O ato firmado com a presença do diretor-geral da PF, delegado Andrei Rodrigues, fez a rara referência a terrorismo, após o governo petista criticar e resistir à iniciativa dos Estados Unidos de classificar as facções Comando Vermelho e Primeiro Comando da Capital (PCC) como organizações terroristas, no último mês de junho.
Sob a pressão crescente da preocupação dos brasileiros com a expansão da criminalidade no Brasil sem respostas efetivas da Segurança Pública, a parceria da PF com o COAF promoverá a ampliação do intercâmbio de dados, informações e conhecimentos, de trabalhos e estudos conjuntos, capacitação de servidores e do aprimoramento dos mecanismos de interlocução técnica, contra as práticas criminosas de dar roupagem legal a capitais provenientes de crimes.
A parceria nacional terá vigência de 60 meses, estruturada em três eixos principais, oficialmente denominados como “compartilhamento de informações, capacitação de servidores e desenvolvimento de estudos sobre lavagem de dinheiro e combate ao terrorismo”.
“A iniciativa fortalece a atuação coordenada da Polícia Federal e do COAF no sistema nacional de prevenção e combate à lavagem de dinheiro, contribuindo para o aperfeiçoamento da análise financeira, da identificação de padrões suspeitos, da produção de inteligência e da efetividade das investigações conduzidas pela Polícia Federal”, detalhou a PF.
A assinatura do acordo de cooperação também inaugurou a primeira unidade regional do COAF, em São Paulo, que promete amplia a presença institucional do Conselho, no principal centro financeiro do país, onde nasceu e avança o PCC. Para a PF, a parceria “fortalece a interlocução com órgãos públicos e privados e representa mais um passo na descentralização das atividades de inteligência financeira”.
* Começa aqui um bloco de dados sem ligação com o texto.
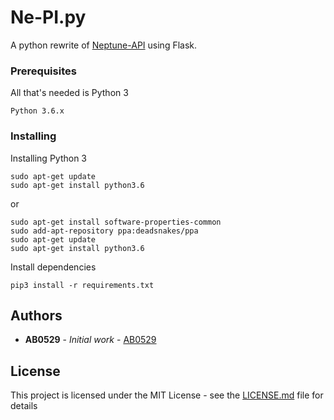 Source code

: # Ne-PI.py

A python rewrite of [Neptune-API](https://github.com/MoistSenpai/Neptune-API) using Flask.

### Prerequisites

All that's needed is Python 3

```
Python 3.6.x
```

### Installing

Installing Python 3

```
sudo apt-get update
sudo apt-get install python3.6
```

or

```
sudo apt-get install software-properties-common
sudo add-apt-repository ppa:deadsnakes/ppa
sudo apt-get update
sudo apt-get install python3.6
```

Install dependencies

```
pip3 install -r requirements.txt
```

## Authors

* **AB0529** - *Initial work* - [AB0529](https://github.com/MoistSenpai)

## License

This project is licensed under the MIT License - see the [LICENSE.md](https://github.com/MoistSenpai/Ne-PI.py/blob/master/LICENCE.md) file for details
Também estiveram presentes ao ato: o ministro da Justiça e Segurança Pública, Wellington César Lima e Silva; o presidente do Banco Central, Gabriel Galípolo; o presidente do COAF, Ricardo Saadi; o presidente da Federação Brasileira de Bancos (Febraban), Isaac Sidney; o Superintendente Regional da Polícia Federal em São Paulo, Rodrigo Sanfurgo; e e servidores da Polícia Federal.
Além do terrorismo, a parceria sinaliza querer combater e prevenir fraudes bilionárias a do Banco Master, considerada o maior crime financeiro da história do Brasil. Porque a PF detalha que a cooperação com o COAF foca na inteligência financeira, na segurança jurídica, na proteção de dados e na defesa da integridade do sistema financeiro nacional.